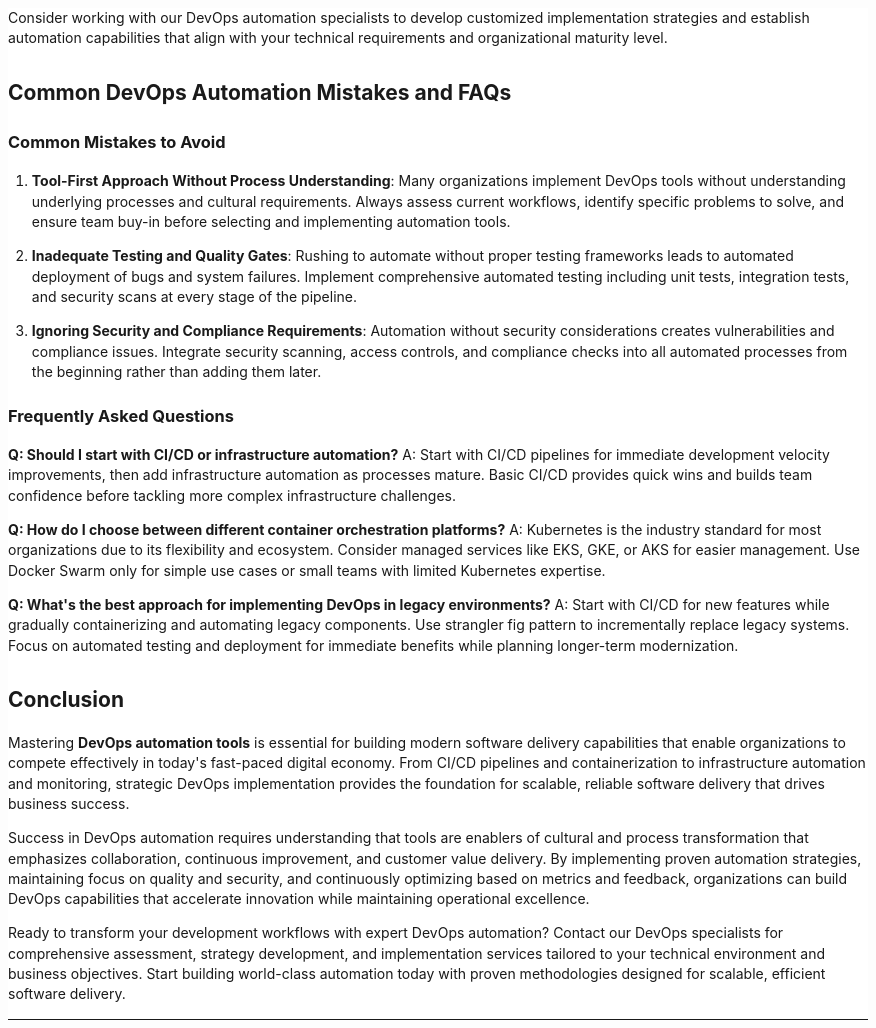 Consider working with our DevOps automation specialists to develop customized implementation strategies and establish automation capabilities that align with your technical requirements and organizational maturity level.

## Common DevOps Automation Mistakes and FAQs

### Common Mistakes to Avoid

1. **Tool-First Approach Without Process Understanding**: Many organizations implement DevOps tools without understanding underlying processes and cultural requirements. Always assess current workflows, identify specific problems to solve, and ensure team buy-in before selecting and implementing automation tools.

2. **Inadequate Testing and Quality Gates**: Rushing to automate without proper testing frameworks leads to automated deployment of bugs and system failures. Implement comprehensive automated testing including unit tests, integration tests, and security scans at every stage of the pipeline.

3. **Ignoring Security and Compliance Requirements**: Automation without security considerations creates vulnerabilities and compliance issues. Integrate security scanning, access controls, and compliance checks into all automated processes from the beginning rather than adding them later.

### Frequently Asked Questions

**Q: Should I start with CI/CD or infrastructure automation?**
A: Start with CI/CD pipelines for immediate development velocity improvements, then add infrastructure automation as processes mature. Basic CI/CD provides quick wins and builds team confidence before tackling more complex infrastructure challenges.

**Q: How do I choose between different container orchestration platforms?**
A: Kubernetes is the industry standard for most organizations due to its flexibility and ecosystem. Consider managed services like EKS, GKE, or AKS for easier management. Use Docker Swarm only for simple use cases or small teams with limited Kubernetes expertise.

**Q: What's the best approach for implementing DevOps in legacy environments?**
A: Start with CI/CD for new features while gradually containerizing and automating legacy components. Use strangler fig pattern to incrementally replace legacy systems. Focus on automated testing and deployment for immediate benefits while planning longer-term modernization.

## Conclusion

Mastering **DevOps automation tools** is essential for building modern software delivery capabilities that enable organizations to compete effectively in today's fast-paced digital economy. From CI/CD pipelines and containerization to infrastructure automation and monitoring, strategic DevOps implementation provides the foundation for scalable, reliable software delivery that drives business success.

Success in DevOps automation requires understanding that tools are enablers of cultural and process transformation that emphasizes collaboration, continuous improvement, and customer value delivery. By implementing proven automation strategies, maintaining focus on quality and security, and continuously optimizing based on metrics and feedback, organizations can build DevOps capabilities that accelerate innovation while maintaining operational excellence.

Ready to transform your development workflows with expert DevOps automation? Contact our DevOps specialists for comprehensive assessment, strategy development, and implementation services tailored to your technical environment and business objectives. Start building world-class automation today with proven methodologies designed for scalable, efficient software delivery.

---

......

▸ **ACTIVITY**: In the records above, find the line containing "in legacy environments?**"; please retype it and every line after it through the last line, exactly and with nothing else.

▸ **EXERCISE ANSWER**:
**Q: What's the best approach for implementing DevOps in legacy environments?**
A: Start with CI/CD for new features while gradually containerizing and automating legacy components. Use strangler fig pattern to incrementally replace legacy systems. Focus on automated testing and deployment for immediate benefits while planning longer-term modernization.

## Conclusion

Mastering **DevOps automation tools** is essential for building modern software delivery capabilities that enable organizations to compete effectively in today's fast-paced digital economy. From CI/CD pipelines and containerization to infrastructure automation and monitoring, strategic DevOps implementation provides the foundation for scalable, reliable software delivery that drives business success.

Success in DevOps automation requires understanding that tools are enablers of cultural and process transformation that emphasizes collaboration, continuous improvement, and customer value delivery. By implementing proven automation strategies, maintaining focus on quality and security, and continuously optimizing based on metrics and feedback, organizations can build DevOps capabilities that accelerate innovation while maintaining operational excellence.

Ready to transform your development workflows with expert DevOps automation? Contact our DevOps specialists for comprehensive assessment, strategy development, and implementation services tailored to your technical environment and business objectives. Start building world-class automation today with proven methodologies designed for scalable, efficient software delivery.

---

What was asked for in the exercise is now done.